SOUTH SHORE — A new study which aims to improve the health of Black women on the South Side through healthy foods is winding down as its organizers prepare to spread the initiative across Chicago.
Food Is Medicine: Healing Together is a 12-week “community support” program to address hypertension in residents of South Shore and nearby communities. Twenty participants gathered weekly starting in June at Bryn Mawr Community Church’s community kitchen, 7000 S. Jeffery Blvd. in South Shore.
They assist chefs with recipes, eat the meals they created together, get guidance on healthier eating — like learning low-sodium versions of the foods they already enjoy — and receive weekly grocery packages with items from 40 Acres Fresh Market and Star Farm.
“We try to use these local food spaces, producers [and] retailers and teach the women how to use the produce that’s in those bags,” said Saria Lofton, the Food Is Medicine program’s primary investigator and an assistant professor at the University of Illinois Chicago College of Nursing.
One group of women finished the program in August, and received large bags of groceries, pans, kitchen utensils and other items to help them continue cooking on their own. The other cohort wraps up Tuesday.
Researchers will continue meeting with the women over the next three months to track whether their participation improves their blood pressure, body mass index and sodium intake over time.
“This is a way of addressing the problem [of health disparities among Black women] and seeing that there could be an actual change in metrics — lower blood pressure, lower lipids, glucose levels, things like that,” Lofton said. “There is a change by having more access to fresh fruits and vegetables.”

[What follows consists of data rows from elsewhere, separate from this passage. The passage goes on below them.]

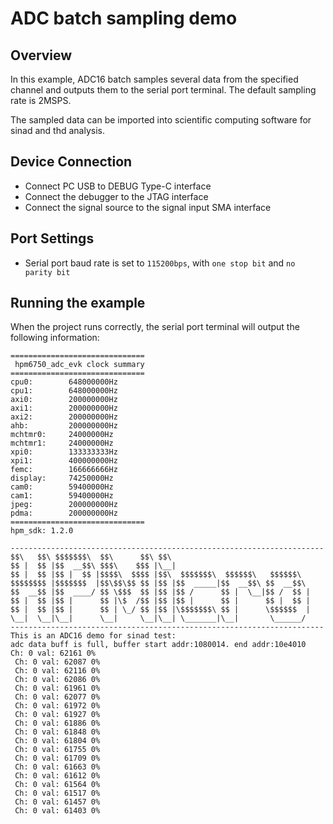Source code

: # ADC batch sampling demo
## Overview

In this example, ADC16 batch samples several data from the specified channel and outputs them to the serial port terminal.
The default sampling rate is 2MSPS.

The sampled data can be imported into scientific computing software for sinad and thd analysis.

## Device Connection

- Connect PC USB to DEBUG Type-C interface
- Connect the debugger to the JTAG interface
- Connect the signal source to the signal input SMA interface

## Port Settings

- Serial port baud rate is set to ``115200bps``, with ``one stop bit`` and ``no parity bit``

## Running the example

When the project runs correctly, the serial port terminal will output the following information:
```
==============================
 hpm6750_adc_evk clock summary
==============================
cpu0:		 648000000Hz
cpu1:		 648000000Hz
axi0:		 200000000Hz
axi1:		 200000000Hz
axi2:		 200000000Hz
ahb:		 200000000Hz
mchtmr0:	 24000000Hz
mchtmr1:	 24000000Hz
xpi0:		 133333333Hz
xpi1:		 400000000Hz
femc:		 166666666Hz
display:	 74250000Hz
cam0:		 59400000Hz
cam1:		 59400000Hz
jpeg:		 200000000Hz
pdma:		 200000000Hz
==============================
hpm_sdk: 1.2.0

----------------------------------------------------------------------
$$\   $$\ $$$$$$$\  $$\      $$\ $$\
$$ |  $$ |$$  __$$\ $$$\    $$$ |\__|
$$ |  $$ |$$ |  $$ |$$$$\  $$$$ |$$\  $$$$$$$\  $$$$$$\   $$$$$$\
$$$$$$$$ |$$$$$$$  |$$\$$\$$ $$ |$$ |$$  _____|$$  __$$\ $$  __$$\
$$  __$$ |$$  ____/ $$ \$$$  $$ |$$ |$$ /      $$ |  \__|$$ /  $$ |
$$ |  $$ |$$ |      $$ |\$  /$$ |$$ |$$ |      $$ |      $$ |  $$ |
$$ |  $$ |$$ |      $$ | \_/ $$ |$$ |\$$$$$$$\ $$ |      \$$$$$$  |
\__|  \__|\__|      \__|     \__|\__| \_______|\__|       \______/
----------------------------------------------------------------------
This is an ADC16 demo for sinad test:
adc data buff is full, buffer start addr:1080014. end addr:10e4010
Ch: 0 val: 62161 0%
 Ch: 0 val: 62087 0%
 Ch: 0 val: 62116 0%
 Ch: 0 val: 62086 0%
 Ch: 0 val: 61961 0%
 Ch: 0 val: 62077 0%
 Ch: 0 val: 61972 0%
 Ch: 0 val: 61927 0%
 Ch: 0 val: 61886 0%
 Ch: 0 val: 61848 0%
 Ch: 0 val: 61804 0%
 Ch: 0 val: 61755 0%
 Ch: 0 val: 61709 0%
 Ch: 0 val: 61663 0%
 Ch: 0 val: 61612 0%
 Ch: 0 val: 61564 0%
 Ch: 0 val: 61517 0%
 Ch: 0 val: 61457 0%
 Ch: 0 val: 61403 0%
 ```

Katrina Gatson, a South Shore resident, faces rising prices and “limited supplies” of healthy ingredients at nearby grocers like Jewel-Osco and Save A Lot, she said.
Gatson’s home neighborhood and nearby South Chicago host numerous community gardens, but there are few in her immediate area that would be convenient to join, she said. That has her curious about starting her own urban farm to cut down on her grocery bills, she said.
“I was just saying to someone, like, ‘Man, we need to just start our own farm or garden and start eating our own vegetables — especially with how much the prices have gone up in the stores,” Gatson said.
Gatson is not alone in facing price and transportation barriers to accessing healthy food, Lofton said. That’s particularly problematic as “chronic diseases and health disparities are prominent in our communities,” she said.
That’s why Lofton and other program partners are working to secure funding for an expanded Food Is Medicine Program across Chicago’s neighborhoods.
“I would hope [to expand to] Austin, Garfield Park, Lawndale, Englewood,” Lofton said. “There’s still plenty of places here, unfortunately, within the city where a lack of access to fresh food is still very prevalent. It also happens to be in predominantly Black neighborhoods.
“We can see this lack of fresh produce, these higher rates of diabetes, hypertension, some cancers,” she said. “This is one aspect — our food environment — that we could actually target, because we know how much food plays a role in everything we do.”
Programs like Food Is Medicine will take time to impact entire communities, participants said. In the short-term, the program can have a ripple effect as the women share their dishes with loved ones and neighbors, participant Sylvia Robinson said.
Robinson, a Washington Park resident, fell in love with recipes like spicy honey salmon, swiss chard, orange rosemary chicken, stir-fry vegetables through the program, she said.
She’s preparing to win over her family members with new Thanksgiving dishes — but will wait to tell them how healthy the recipes are, she said.
“I’m getting ready to make a couple of dishes, give it to my family members and don’t tell them what it is,” Robinson said. “I’ll let them see the difference in eating when we eat together.”
Program organizers took a slow, understanding approach to helping participants improve their eating habits, said Jeannine Wise, program director of food justice organization Good Food is Good Medicine. Wise was the lead instructor for the program’s cooking classes.
“We never take foods away from people, we only teach them more techniques and add more veggies,” Wise said. “When they’re ready to make changes, they will have that support and that toolbox.
“Even though the system might not be for them, the community is,” Wise said. “We create community and fellowship and a whole lot of love, so they can go forward with their knowledge and apply it as they want with culturally affirming foods that they’re able to access.”